Ms. Brissette zooms past the words “Food and Nutrition Conference and Expo” in her second paragraph with nothing more than a link.
Who knew there even was a food and nutrition Conference let alone that it was accompanied by an Expo? We then learn that there were 10,000 nutrition professionals, 416 exhibitors and 130 “research and educational presentations, lectures, panel discussions and culinary demonstrations.”
What is a nutrition professional? Is this a job that can neither be outsourced nor automated? If so, it might explain why there were so many of them.
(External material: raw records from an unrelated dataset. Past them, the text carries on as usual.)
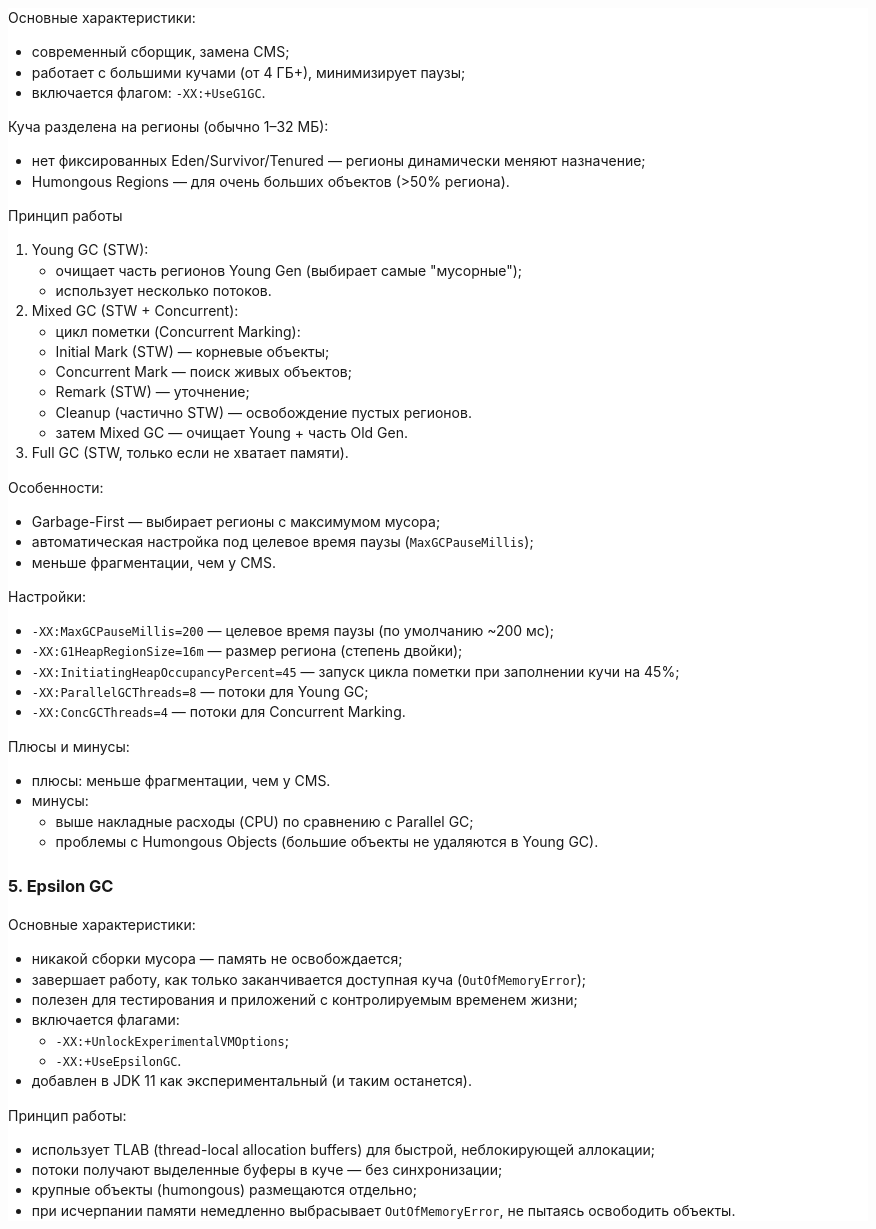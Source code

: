 Основные характеристики:
- современный сборщик, замена CMS;
- работает с большими кучами (от 4 ГБ+), минимизирует паузы;
- включается флагом: `-XX:+UseG1GC`.
 
Куча разделена на регионы (обычно 1–32 МБ):
- нет фиксированных Eden/Survivor/Tenured — регионы динамически меняют назначение;
- Humongous Regions — для очень больших объектов (>50% региона).

Принцип работы
1. Young GC (STW):
	- очищает часть регионов Young Gen (выбирает самые "мусорные");
	- использует несколько потоков.
2. Mixed GC (STW + Concurrent):
	- цикл пометки (Concurrent Marking):
	- Initial Mark (STW) — корневые объекты;
	- Concurrent Mark — поиск живых объектов;
	- Remark (STW) — уточнение;
	- Cleanup (частично STW) — освобождение пустых регионов.
	- затем Mixed GC — очищает Young + часть Old Gen.
3. Full GC (STW, только если не хватает памяти).

Особенности:
- Garbage-First — выбирает регионы с максимумом мусора;
- автоматическая настройка под целевое время паузы (`MaxGCPauseMillis`);
- меньше фрагментации, чем у CMS.

Настройки:
- `-XX:MaxGCPauseMillis=200` — целевое время паузы (по умолчанию ~200 мс);
- `-XX:G1HeapRegionSize=16m` — размер региона (степень двойки);
- `-XX:InitiatingHeapOccupancyPercent=45` — запуск цикла пометки при заполнении кучи на 45%;
- `-XX:ParallelGCThreads=8` — потоки для Young GC;
- `-XX:ConcGCThreads=4` — потоки для Concurrent Marking.

Плюсы и минусы:
- плюсы: меньше фрагментации, чем у CMS. 
- минусы:
	- выше накладные расходы (CPU) по сравнению с Parallel GC; 
	- проблемы с Humongous Objects (большие объекты не удаляются в Young GC).

### 5. Epsilon GC

Основные характеристики:
- никакой сборки мусора — память не освобождается;
- завершает работу, как только заканчивается доступная куча (`OutOfMemoryError`);
- полезен для тестирования и приложений с контролируемым временем жизни;
- включается флагами:
	- `-XX:+UnlockExperimentalVMOptions`;
	- `-XX:+UseEpsilonGC`.
- добавлен в JDK 11 как экспериментальный (и таким останется).

Принцип работы:
- использует TLAB (thread-local allocation buffers) для быстрой, неблокирующей аллокации;
- потоки получают выделенные буферы в куче — без синхронизации;
- крупные объекты (humongous) размещаются отдельно;
- при исчерпании памяти немедленно выбрасывает `OutOfMemoryError`, не пытаясь освободить объекты.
Now, get ready to be jealous.
“Step aside, quinoa. There’s a new gluten-free whole grain gaining traction among the health-savvy. It’s called sorghum and it’s homegrown: The ‘sorghum belt’ runs between South Dakota and southern Texas.” (So does fracking.)
“With demand for fiber-rich gluten-free options and local food continuing to grow into 2017, this whole grain is one to watch.”
How do you not wish you had written those two paragraphs? How do those who backed Carly Fiorina or Martin O’Malley feel about the political equivalent of watching the wrong whole grain?
I have never heard of “sprouting” but apparently I will in 2017, when everything will be sprouting up a storm. I can even do it myself if I am unconcerned about food safety, which I am. If your fridge is filled with little containers of left over this and that, I am definitely your guy. I sail through that stuff leaving the newly emptied containers neatly arrayed in your dishwasher. This is another skill that is tough to outsource or automate. Like nutrition professional.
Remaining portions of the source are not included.